The mothers of my adolescent group of friends used this analogy frequently when advising us on how to be engaging young ladies. We laugh about it today, but it still stands true.
Two summers ago, I was in a “me” place. I was worried about my future in New York City and my long distance engagement. I didn’t seem to have any room for anyone else, but of course I didn’t think about it that way at the time. I just focused on my own problems, obsessions, and neurosis.When I went back to New York City, I needed a place to stay for a few days before my apartment became available. My friend Pam had offered to let me to stay with her when I first got there because she had moved there a few months prior and we hadn’t seen each other in a while. I had gone to school there and was used to it but she was still adjusting. However, when I got there I found that there was an odd silence between us as we rode in the cab to her place.
It was so palpable that I finally asked what was wrong.
“You realize you haven’t asked once about me, right? How I’m doing? What I’m doing?”
My heart dropped into my stomach. I opened my mouth to protest but I couldn’t. When I really thought about it, I hadn’t inquired after her in atleast a month. “I’m sorry,” I stammered shamefully.
“It’s ok. I’m just… You know that’s not cool right?”
My mothers words from so long ago echoed in my head. “No. I mean yes. That’s not cool. I’m sorry. I didn’t realize. I’ve just been so crazed… and yeah, a little selfish. Just nerves and stuff.”
Pam looked out the window of the cab. She seemed so distant. She’s been the closest thing I’ve ever had to a sister and I couldn’t believe that I had hurt her so thoroughly, not to mention the fact that I had been so self involved I hadn’t seen this coming. She had called and asked after me, listening carefully to every development, every description of a fight with my boyfriend. Why hadn’t I asked about life in New York and her new job? “But you know you did that, right? You’re not just oblivious? I didn’t think you were like that.”
“I’m not like that.” I ventured. “I mean, I don’t doubt that I was.” I felt myself tearing up as we arrived at her apartment in Brooklyn. I was so utterly embarrassed. We trundled up the stairs and entered her studio. “I just had a lot on my mind. I didn’t mean to hurt you.”
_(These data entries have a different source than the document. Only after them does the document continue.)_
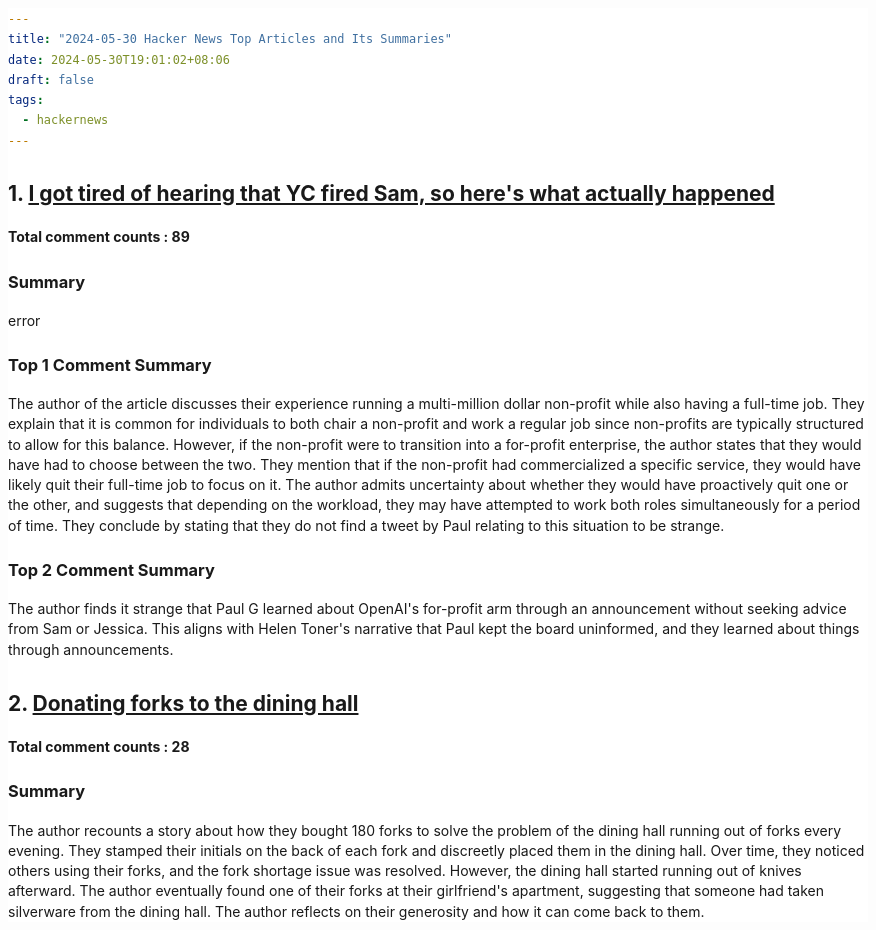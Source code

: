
```yaml
---
title: "2024-05-30 Hacker News Top Articles and Its Summaries"
date: 2024-05-30T19:01:02+08:06
draft: false
tags:
  - hackernews
---
```


## 1. [I got tired of hearing that YC fired Sam, so here's what actually happened](https://news.ycombinator.com/item?id=40521657)

**Total comment counts : 89**

### Summary

 error

### Top 1 Comment Summary

 The author of the article discusses their experience running a multi-million dollar non-profit while also having a full-time job. They explain that it is common for individuals to both chair a non-profit and work a regular job since non-profits are typically structured to allow for this balance. However, if the non-profit were to transition into a for-profit enterprise, the author states that they would have had to choose between the two. They mention that if the non-profit had commercialized a specific service, they would have likely quit their full-time job to focus on it. The author admits uncertainty about whether they would have proactively quit one or the other, and suggests that depending on the workload, they may have attempted to work both roles simultaneously for a period of time. They conclude by stating that they do not find a tweet by Paul relating to this situation to be strange.

### Top 2 Comment Summary

 The author finds it strange that Paul G learned about OpenAI's for-profit arm through an announcement without seeking advice from Sam or Jessica. This aligns with Helen Toner's narrative that Paul kept the board uninformed, and they learned about things through announcements.

## 2. [Donating forks to the dining hall](https://news.ycombinator.com/item?id=40508540)

**Total comment counts : 28**

### Summary

 The author recounts a story about how they bought 180 forks to solve the problem of the dining hall running out of forks every evening. They stamped their initials on the back of each fork and discreetly placed them in the dining hall. Over time, they noticed others using their forks, and the fork shortage issue was resolved. However, the dining hall started running out of knives afterward. The author eventually found one of their forks at their girlfriend's apartment, suggesting that someone had taken silverware from the dining hall. The author reflects on their generosity and how it can come back to them.
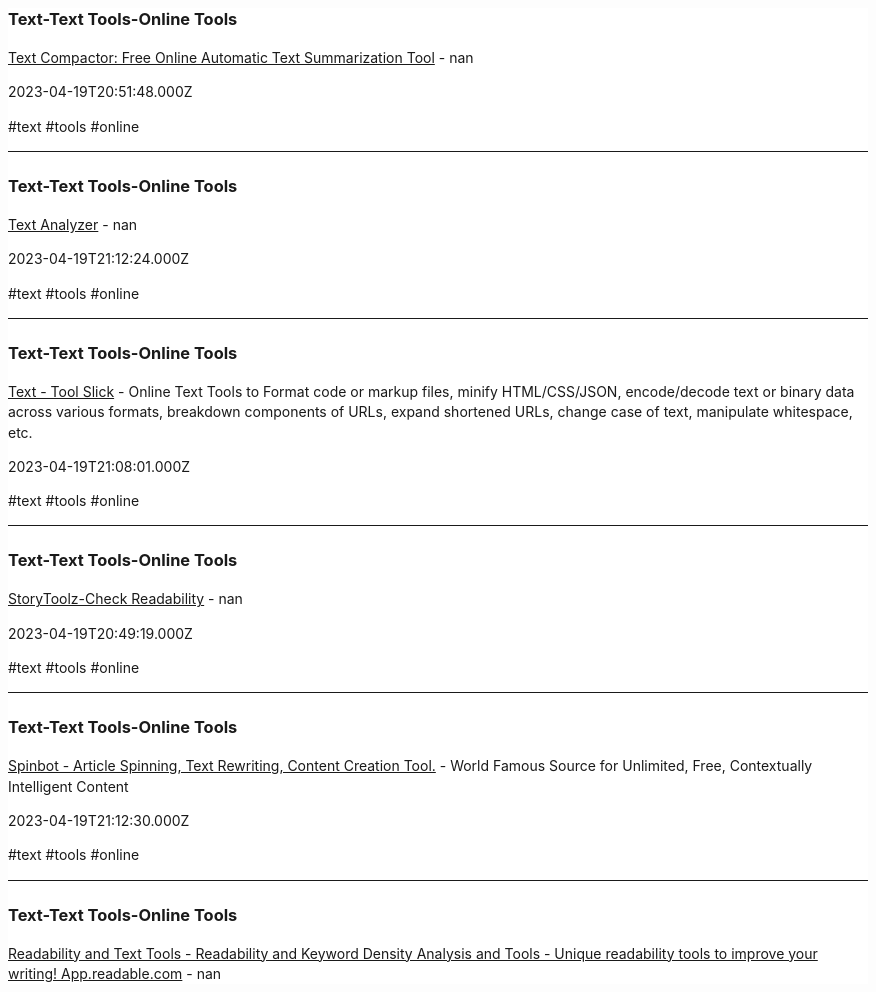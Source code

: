 ### Text-Text Tools-Online Tools

[Text Compactor: Free Online Automatic Text Summarization Tool](https://www.textcompactor.com) - nan

2023-04-19T20:51:48.000Z

#text #tools #online

---

### Text-Text Tools-Online Tools

[Text Analyzer](https://gardensnake.github.io/textanalyzer.html) - nan

2023-04-19T21:12:24.000Z

#text #tools #online

---

### Text-Text Tools-Online Tools

[Text - Tool Slick](https://toolslick.com/text) - Online Text Tools to Format code or markup files, minify HTML/CSS/JSON, encode/decode text or binary data across various formats, breakdown components of URLs, expand shortened URLs, change case of text, manipulate whitespace, etc.

2023-04-19T21:08:01.000Z

#text #tools #online

---

### Text-Text Tools-Online Tools

[StoryToolz-Check Readability](https://storytoolz.com/readability) - nan

2023-04-19T20:49:19.000Z

#text #tools #online

---

### Text-Text Tools-Online Tools

[Spinbot - Article Spinning, Text Rewriting, Content Creation Tool.](https://spinbot.com) - World Famous Source for Unlimited, Free, Contextually Intelligent Content

2023-04-19T21:12:30.000Z

#text #tools #online

---

### Text-Text Tools-Online Tools

[Readability and Text Tools - Readability and Keyword Density Analysis and Tools - Unique readability tools to improve your writing! App.readable.com](https://app.readable.com/tools/free) - nan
“I know.” She offered me some water and we sat down at the dining room table. “I would ask about how you were and you would go on and on. You didn’t even ask about me. I just couldn’t believe it. I needed you.”
“I’m sorry,” I repeated, rather at a loss when considering what to say. I knew immediately that I had done a bad thing as soon as she brought it to my attention.
I mention this story, because Pam is still my best friend and my “sister.” We managed to get past all of this and now things are back to normal. She’s the person I turn to when I’m upset and I try to be there for her in that same way. Because of what happened between us, I am especially aware of conversation and my active investment in my friends, but I am also aware of when my investment in my friends is being abused as I had abused her.
I’m lucky to have a friend with so much history because if we hadn’t, she might not have seen any reason to invest any more time in the relationship.
Living in New York, you come into contact with a lot of people; you network, you meet people at your job, you bump into acquaintances on the subway. There are so many people that walk in and out of your awareness each day that it can be hard to keep track of them. You have to make a concerted effort to make time for the people who really matter and it is important that you choose those people wisely.
I been thinking recently about how difficult it is to make time for all of my friends and because of that, I’m developing very intense feelings about the people in my life who truly know what the two-way-street of friendship means, and those who take me for granted. I don’t have time for those people, especially in situations where I have so little time to waste. Perhaps it’s harsh, but it’s true.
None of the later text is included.